From 1952 he was rector at the theological seminary at Naumburg, then in the German Democratic Republic.
He was lecturer for ecclesiastical history at the University of Greifswald from 1954, from 1958 as assistant professor, from 1960 as ordinarily professor. He retired in 1978.
Kähler received an honorary doctorate from the theological faculty at Göttingen University in 1957.

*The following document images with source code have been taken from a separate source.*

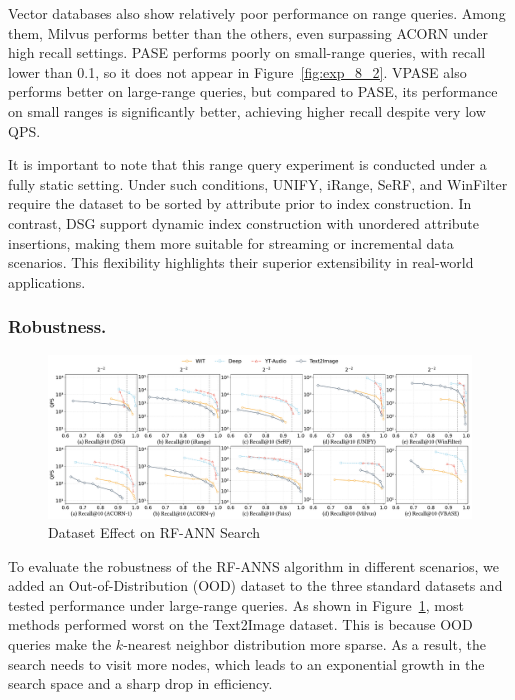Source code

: \documentclass[sigconf, nonacm]{acmart}
\begin{document}
	Vector databases also show relatively poor performance on range queries. Among them, Milvus performs better than the others, even surpassing ACORN under high recall settings. PASE performs poorly on small-range queries, with recall lower than 0.1, so it does not appear in Figure~\ref{fig:exp_8_2}. VPASE also performs better on large-range queries, but compared to PASE, its performance on small ranges is significantly better, achieving higher recall despite very low QPS.

	
	
	
	It is important to note that this range query experiment is conducted under a fully static setting. Under such conditions, UNIFY, iRange, SeRF, and WinFilter require the dataset to be sorted by attribute prior to index construction. In contrast, DSG  support dynamic index construction with unordered attribute insertions, making them more suitable for streaming or incremental data scenarios. This flexibility highlights their superior extensibility in real-world applications.
	\subsubsection{Robustness.}
	
	\begin{figure}[htbp]
		\centering
		\includegraphics[width=\textwidth]{figures/exp/exp_8_3.pdf}
		\caption{Dataset Effect on RF-ANN Search}
		\label{fig:exp_8_3}
	\end{figure}
	
To evaluate the robustness of the RF-ANNS algorithm in different scenarios, we added an Out-of-Distribution (OOD) dataset to the three standard datasets and tested performance under large-range queries. As shown in Figure~\ref{fig:exp_8_3}, most methods performed worst on the Text2Image dataset. This is because OOD queries make the $k$-nearest neighbor distribution more sparse. As a result, the search needs to visit more nodes, which leads to an exponential growth in the search space and a sharp drop in efficiency.
\end{document}
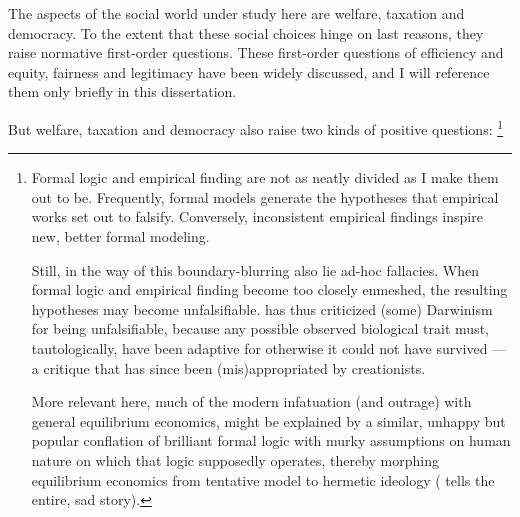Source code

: The aspects of the social world under study here are welfare, taxation and democracy.
To the extent that these social choices hinge on last reasons, they raise normative first-order questions.
These first-order questions of efficiency and equity, fairness and legitimacy have been widely discussed, and I will reference them only briefly in this dissertation.

But welfare, taxation and democracy also raise two kinds of positive questions:
\footnote{
	Formal logic and empirical finding are not as neatly divided as I make them out to be.
	Frequently, formal models generate the hypotheses that empirical works set out to falsify.
	Conversely, inconsistent empirical findings inspire new, better formal modeling.

	Still, in the way of this boundary-blurring also lie ad-hoc fallacies.
	When formal logic and empirical finding become too closely enmeshed, the resulting hypotheses may become unfalsifiable.
	\cite{Popper1976} has thus criticized (some) Darwinism for being unfalsifiable, because any possible observed biological trait must, tautologically, have been adaptive for otherwise it could not have survived --- a critique that has since been (mis)appropriated by creationists.

	More relevant here, much of the modern infatuation (and outrage) with general equilibrium economics, might be explained by a similar, unhappy but popular conflation of brilliant formal logic \citep{Walras1874,Debreu1954} with murky assumptions on human nature on which that logic supposedly operates, thereby morphing equilibrium economics from tentative model to hermetic ideology (\citealt{Cassidy2010} tells the entire, sad story).
}

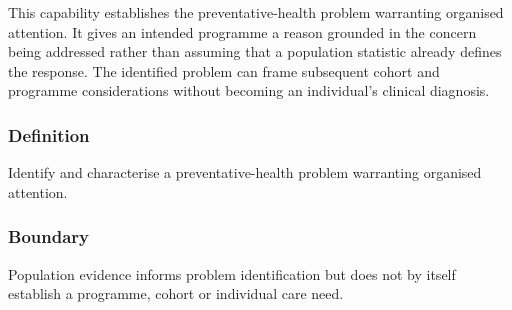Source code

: This capability establishes the preventative-health problem warranting organised attention. It gives an intended programme a reason grounded in the concern being addressed rather than assuming that a population statistic already defines the response. The identified problem can frame subsequent cohort and programme considerations without becoming an individual's clinical diagnosis.

\subsubsection*{Definition}

Identify and characterise a preventative-health problem warranting organised attention.

\subsubsection*{Boundary}

Population evidence informs problem identification but does not by itself establish a programme, cohort or individual care need.

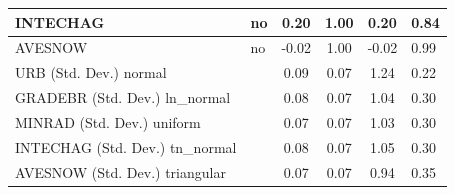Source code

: \begin{table}
\begin{center}
\begin{tabular}{|l|l|c|c|c|l|}
			\hline
			INTECHAG & no & 0.20 & 1.00 & 0.20 & 0.84 \\
			\hline
			AVESNOW & no & -0.02 & 1.00 & -0.02 & 0.99 \\
			\hline
			URB (Std. Dev.) normal &  & 0.09 & 0.07 & 1.24 & 0.22 \\
			\hline
			GRADEBR (Std. Dev.) ln_normal &  & 0.08 & 0.07 & 1.04 & 0.30 \\
			\hline
			MINRAD (Std. Dev.) uniform &  & 0.07 & 0.07 & 1.03 & 0.30 \\
			\hline
			INTECHAG (Std. Dev.) tn_normal &  & 0.08 & 0.07 & 1.05 & 0.30 \\
			\hline
			AVESNOW (Std. Dev.) triangular &  & 0.07 & 0.07 & 0.94 & 0.35 \\
			\hline
		\end{tabular}
	\end{center}
\end{table}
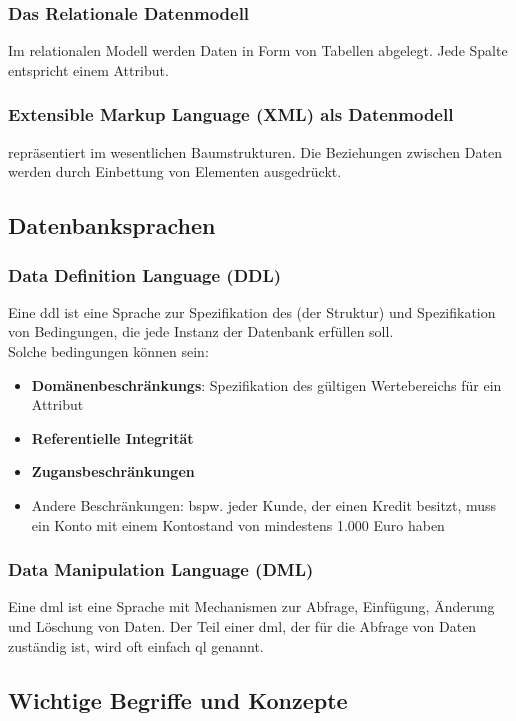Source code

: \subsubsection*{Das Relationale Datenmodell \cite{skript}} \label{sec:reldatm}
Im relationalen Modell werden Daten in Form von Tabellen abgelegt. Jede Spalte entspricht einem \Gls{Attribut}.
\subsubsection*{Extensible Markup Language (XML) als Datenmodell \cite{skript}}
repräsentiert im wesentlichen Baumstrukturen. Die Beziehungen zwischen Daten werden durch Einbettung von Elementen ausgedrückt.
\subsection{Datenbanksprachen}
\subsubsection*{Data Definition Language (DDL) \cite{skript}}
 Eine \Gls{ddl} ist eine Sprache zur Spezifikation des  (der Struktur) und Spezifikation von Bedingungen, die jede \Gls{Instanz} der Datenbank erfüllen soll. \\
 Solche bedingungen können sein: 
 \begin{itemize}
     \item \textbf{\Glspl{Domänenbeschränkung}}: Spezifikation des gültigen Wertebereichs für ein \Gls{Attribut}
     \item \textbf{\Gls{Referentielle Integrität}}
     \item \textbf{Zugansbeschränkungen}
     \item Andere Beschränkungen: bspw. jeder Kunde, der einen Kredit besitzt, muss ein Konto mit einem Kontostand von mindestens 1.000 Euro haben
 \end{itemize}
 \subsubsection*{Data Manipulation Language (DML) \cite{skript}}
 Eine \Gls{dml} ist eine Sprache mit Mechanismen zur Abfrage, Einfügung, Änderung und Löschung von Daten. Der Teil einer \acrshort{dml}, der für die Abfrage von Daten zuständig ist, wird oft einfach \Gls{ql} genannt.
\subsection{Wichtige Begriffe und Konzepte}
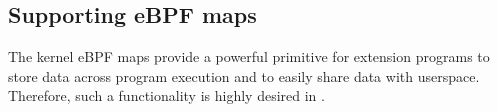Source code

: \subsection{Supporting eBPF maps}
\label{impl:map}
%
%
The kernel eBPF maps provide a powerful primitive for extension programs to
    store data across program execution and to easily share data with userspace.
Therefore, such a functionality is highly desired in \projname{}.

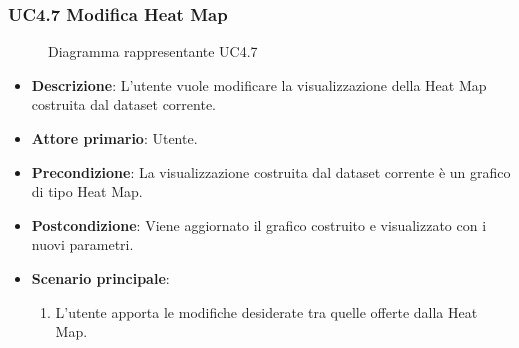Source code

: \newpage
\subsubsection{UC4.7 Modifica Heat Map}
\label{ssub:uc4.7}
\begin{figure}[h]
    \centering
    \caption{Diagramma rappresentante UC4.7}
    \label{fig:UC4.7}
\end{figure}


\begin{itemize}
    \item \textbf{Descrizione}: L’utente vuole modificare la visualizzazione della Heat Map
                                costruita dal dataset corrente.
	
    \item \textbf{Attore primario}: Utente.
    
    \item \textbf{Precondizione}:   La visualizzazione costruita dal dataset corrente è un grafico di tipo Heat Map.

    \item \textbf{Postcondizione}:  Viene aggiornato il grafico costruito e visualizzato con i nuovi parametri.

	\item \textbf{Scenario principale}:
		\begin{enumerate}
            \item L'utente apporta le modifiche desiderate tra quelle offerte dalla Heat Map.
        \end{enumerate}
\end{itemize}

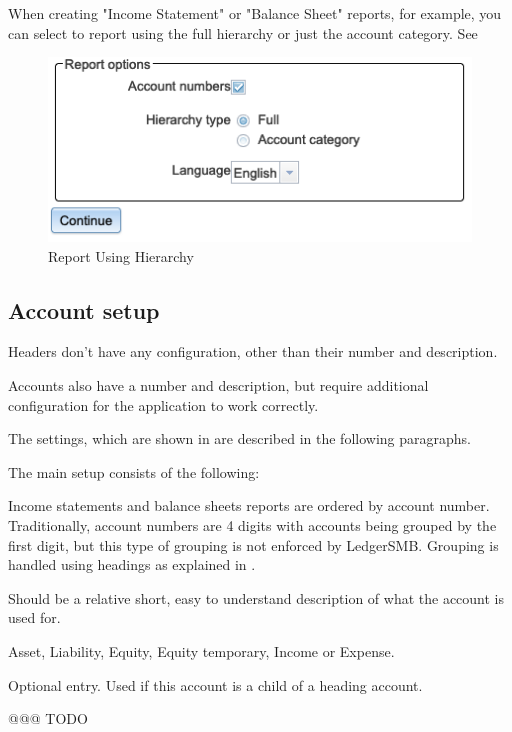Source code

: When creating "Income Statement"  or "Balance Sheet" reports, for example,  you can select to report using the full hierarchy or just the account category.  See 

\begin{figure}[H]
\centering
\includegraphics[width=\graphicswidth]{images/reports-select-hierarchy.png}
\caption{Report Using Hierarchy}
\label{fig:config-report-hierarchy}
\end{figure}

\subsection{Account setup}
\label{sec-coa-account-setup}

Headers don't have any configuration, other than their number and description. 

Accounts also
have a number and description, but require additional configuration for the application to work
correctly. 

The settings, which are shown in  are described in the following paragraphs.

The main setup consists of the following:

\begin{description}[style=nextline]
    \item[Account Number] Income statements and balance sheets reports are ordered by account number. Traditionally, account numbers are 4 digits with accounts being grouped by the first digit, but this type of grouping is not enforced by LedgerSMB. Grouping is handled using headings as explained in .
    \item[Description] Should be a relative short, easy to understand description of what the account is used for.
    \item[Account Type] Asset, Liability, Equity, Equity temporary, Income or Expense.
    \item[Heading] Optional entry. Used if this account is a child of a heading account.
    \item[Negative balance heading] @@@ TODO
\end{description}

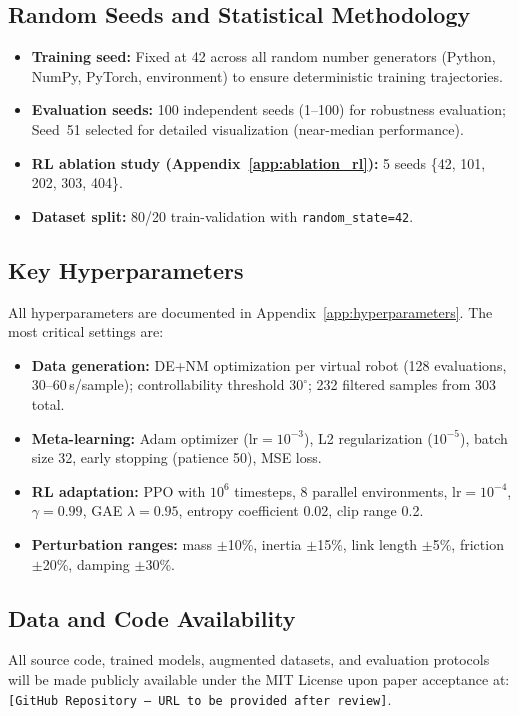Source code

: \documentclass[DTMColor]{ROB-New}
\begin{document}
\subsection{Random Seeds and Statistical Methodology}
\begin{itemize}[leftmargin=*, itemsep=2pt]
    \item \textbf{Training seed:} Fixed at 42 across all random number generators (Python, NumPy, PyTorch, environment) to ensure deterministic training trajectories.
    \item \textbf{Evaluation seeds:} 100 independent seeds (1--100) for robustness evaluation; Seed~51 selected for detailed visualization (near-median performance).
    \item \textbf{RL ablation study (Appendix~\ref{app:ablation_rl}):} 5 seeds \{42, 101, 202, 303, 404\}.
    \item \textbf{Dataset split:} 80/20 train-validation with \texttt{random\_state=42}.
\end{itemize}

\subsection{Key Hyperparameters}
All hyperparameters are documented in Appendix~\ref{app:hyperparameters}. The most critical settings are:
\begin{itemize}[leftmargin=*, itemsep=2pt]
    \item \textbf{Data generation:} DE+NM optimization per virtual robot (128 evaluations, 30--60\,s/sample); controllability threshold $30^\circ$; 232 filtered samples from 303 total.
    \item \textbf{Meta-learning:} Adam optimizer ($\text{lr}=10^{-3}$), L2 regularization ($10^{-5}$), batch size 32, early stopping (patience 50), MSE loss.
    \item \textbf{RL adaptation:} PPO with $10^6$ timesteps, 8 parallel environments, $\text{lr}=10^{-4}$, $\gamma=0.99$, GAE $\lambda=0.95$, entropy coefficient 0.02, clip range 0.2.
    \item \textbf{Perturbation ranges:} mass $\pm$10\%, inertia $\pm$15\%, link length $\pm$5\%, friction $\pm$20\%, damping $\pm$30\%.
\end{itemize}

\subsection{Data and Code Availability}
All source code, trained models, augmented datasets, and evaluation protocols will be made publicly available under the MIT License upon paper acceptance at: \texttt{[GitHub Repository -- URL to be provided after review]}.
\end{document}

Kähler is best known as editor of the theological works of Martin Luther and for his work on the history of the Reformation.

==Bibliography==

- 1952: Karlstadt und Augustin. Eine Einführung in den Kommentar des Andreas Bodenstein von Karlstadt zu Augustins Schrift „De spiritu et litera“ (Hallische Monographien 19)
- 1958: Studien zum Te Deum und zur Geschichte des 24. Psalms in der Alten Kirche (Veröffentlichungen der Evangelischen Gesellschaft für Liturgieforschung 10)
- 1958: "Bugenhagen und Luther" in: Werner Rautenberg (ed.), Johann Bugenhagen. Beiträge zu seinem 400. Todestag, 108–122.
- 1959: "Die Wirklichkeit Gottes und die Wirklichkeit der Welt im Werk Johann Bugenhagens" in: Evangelische Theologie 19, 453–469.
- 1968: Reformation 1517-1967.

- as editor
- 1962: Martin Kähler: Geschichte der protestantischen Dogmatik im 19. Jahrhundert
- 1965: Martin Kähler: Jesus und das Alte Testament (Biblische Studien 45)
- 1967: Martin Kähler: Aufsätze zur Bibelfrage
- 1968: Reformation 1517–1967. Wittenberger Vorträge.